Fager last month acknowledged his own responsibility for the erroneous Benghazi report, writing in an e-mail to the staff, “As executive producer, I am responsible for what gets on the air.” In the wake of that scandal, the New York Times hinted that his position might be precarious. “One fallout from the discredited report may be continued questions about [Fager’s] dual role as both the top executive at CBS News and the person in charge of its highest-rated, most profitable and best-known program, 60 Minutes,” the Times wrote.

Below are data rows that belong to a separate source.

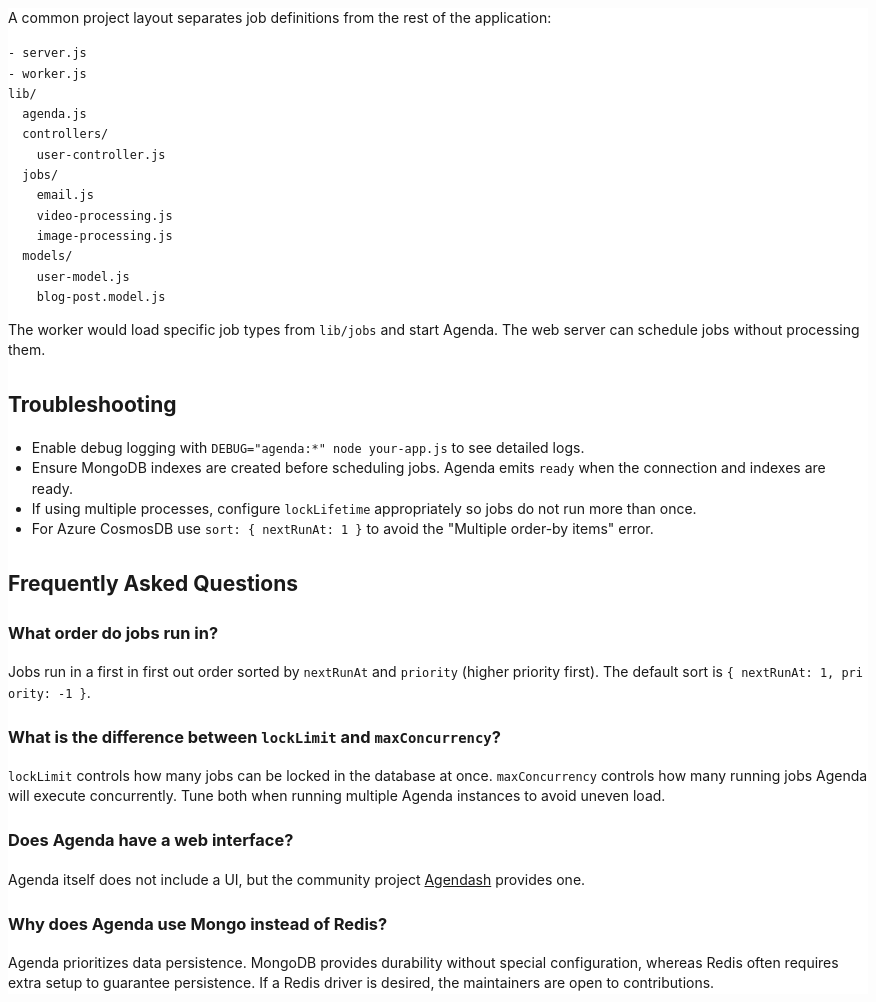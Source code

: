 A common project layout separates job definitions from the rest of the application:

```
- server.js
- worker.js
lib/
  agenda.js
  controllers/
    user-controller.js
  jobs/
    email.js
    video-processing.js
    image-processing.js
  models/
    user-model.js
    blog-post.model.js
```

The worker would load specific job types from `lib/jobs` and start Agenda. The web server can schedule jobs without processing them.

## Troubleshooting

- Enable debug logging with `DEBUG="agenda:*" node your-app.js` to see detailed logs.
- Ensure MongoDB indexes are created before scheduling jobs. Agenda emits `ready` when the connection and indexes are ready.
- If using multiple processes, configure `lockLifetime` appropriately so jobs do not run more than once.
- For Azure CosmosDB use `sort: { nextRunAt: 1 }` to avoid the "Multiple order-by items" error.

## Frequently Asked Questions

### What order do jobs run in?

Jobs run in a first in first out order sorted by `nextRunAt` and `priority` (higher priority first). The default sort is `{ nextRunAt: 1, priority: -1 }`.

### What is the difference between `lockLimit` and `maxConcurrency`?

`lockLimit` controls how many jobs can be locked in the database at once. `maxConcurrency` controls how many running jobs Agenda will execute concurrently. Tune both when running multiple Agenda instances to avoid uneven load.

### Does Agenda have a web interface?

Agenda itself does not include a UI, but the community project [Agendash](https://github.com/agenda/agendash) provides one.

### Why does Agenda use Mongo instead of Redis?

Agenda prioritizes data persistence. MongoDB provides durability without special configuration, whereas Redis often requires extra setup to guarantee persistence. If a Redis driver is desired, the maintainers are open to contributions.
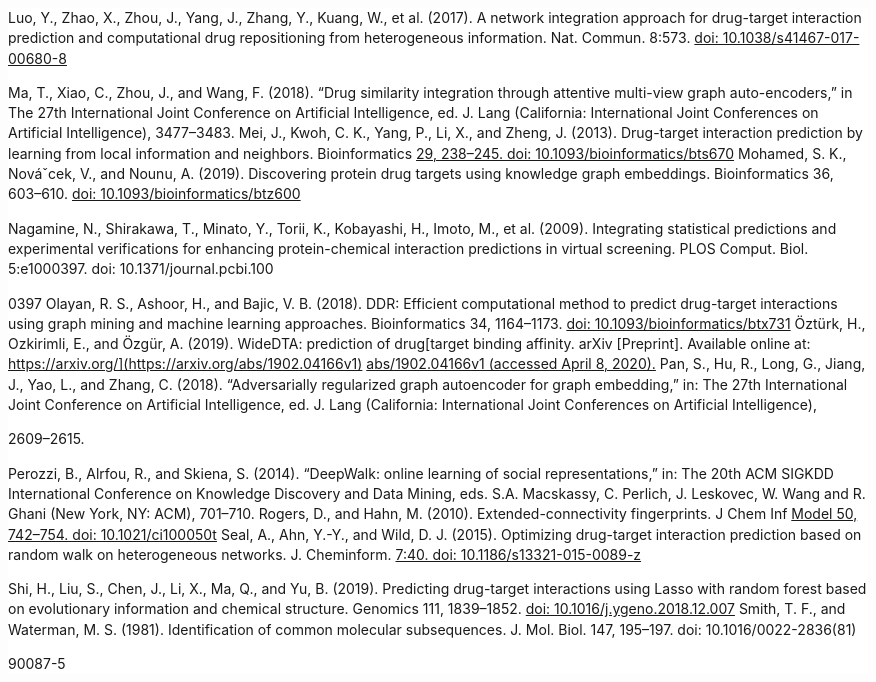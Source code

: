 Luo, Y., Zhao, X., Zhou, J., Yang, J., Zhang, Y., Kuang, W., et al. (2017). A network
integration approach for drug-target interaction prediction and computational
drug repositioning from heterogeneous information. Nat. Commun. 8:573.
[doi: 10.1038/s41467-017-00680-8](https://doi.org/10.1038/s41467-017-00680-8)

Ma, T., Xiao, C., Zhou, J., and Wang, F. (2018). “Drug similarity integration
through attentive multi-view graph auto-encoders,” in The 27th International
Joint Conference on Artificial Intelligence, ed. J. Lang (California: International
Joint Conferences on Artificial Intelligence), 3477–3483.
Mei, J., Kwoh, C. K., Yang, P., Li, X., and Zheng, J. (2013). Drug-target interaction
prediction by learning from local information and neighbors. Bioinformatics
[29, 238–245. doi: 10.1093/bioinformatics/bts670](https://doi.org/10.1093/bioinformatics/bts670)
Mohamed, S. K., Nováˇcek, V., and Nounu, A. (2019). Discovering protein
drug targets using knowledge graph embeddings. Bioinformatics 36, 603–610.
[doi: 10.1093/bioinformatics/btz600](https://doi.org/10.1093/bioinformatics/btz600)

Nagamine, N., Shirakawa, T., Minato, Y., Torii, K., Kobayashi, H., Imoto,
M., et al. (2009). Integrating statistical predictions and experimental
verifications for enhancing protein-chemical interaction predictions in virtual
screening. PLOS Comput. Biol. 5:e1000397. doi: 10.1371/journal.pcbi.100

0397
Olayan, R. S., Ashoor, H., and Bajic, V. B. (2018). DDR: Efficient
computational method to predict drug-target interactions using graph
mining and machine learning approaches. Bioinformatics 34, 1164–1173.
[doi: 10.1093/bioinformatics/btx731](https://doi.org/10.1093/bioinformatics/btx731)
Öztürk, H., Ozkirimli, E., and Özgür, A. (2019). WideDTA: prediction of drug[target binding affinity. arXiv [Preprint]. Available online at: https://arxiv.org/](https://arxiv.org/abs/1902.04166v1)
[abs/1902.04166v1 (accessed April 8, 2020).](https://arxiv.org/abs/1902.04166v1)
Pan, S., Hu, R., Long, G., Jiang, J., Yao, L., and Zhang, C. (2018).
“Adversarially regularized graph autoencoder for graph embedding,” in:
The 27th International Joint Conference on Artificial Intelligence, ed. J.
Lang (California: International Joint Conferences on Artificial Intelligence),

2609–2615.

Perozzi, B., Alrfou, R., and Skiena, S. (2014). “DeepWalk: online learning of
social representations,” in: The 20th ACM SIGKDD International Conference
on Knowledge Discovery and Data Mining, eds. S.A. Macskassy, C. Perlich, J.
Leskovec, W. Wang and R. Ghani (New York, NY: ACM), 701–710.
Rogers, D., and Hahn, M. (2010). Extended-connectivity fingerprints. J Chem Inf
[Model 50, 742–754. doi: 10.1021/ci100050t](https://doi.org/10.1021/ci100050t)
Seal, A., Ahn, Y.-Y., and Wild, D. J. (2015). Optimizing drug-target interaction
prediction based on random walk on heterogeneous networks. J. Cheminform.
[7:40. doi: 10.1186/s13321-015-0089-z](https://doi.org/10.1186/s13321-015-0089-z)

Shi, H., Liu, S., Chen, J., Li, X., Ma, Q., and Yu, B. (2019). Predicting
drug-target interactions using Lasso with random forest based on
evolutionary information and chemical structure. Genomics 111, 1839–1852.
[doi: 10.1016/j.ygeno.2018.12.007](https://doi.org/10.1016/j.ygeno.2018.12.007)
Smith, T. F., and Waterman, M. S. (1981). Identification of common
molecular subsequences. J. Mol. Biol. 147, 195–197. doi: 10.1016/0022-2836(81)

90087-5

Whatever the outcome, former CBS employees see a change. They are grousing behind the scenes, pained to see that a program once known for its hard-hitting investigations is now lobbing softballs at subjects who formerly would have come in for more serious treatment. “Perhaps it is apples and oranges, but this whole embarrassing affair is akin to a politician giving a huge contract to a corporation that he will join after his last day in office,” Glauber says of the NSA piece. “One expects this of politicians and not CBS News. Mike Wallace from his grave must be grieving.”
— Eliana Johnson is media editor of National Review Online.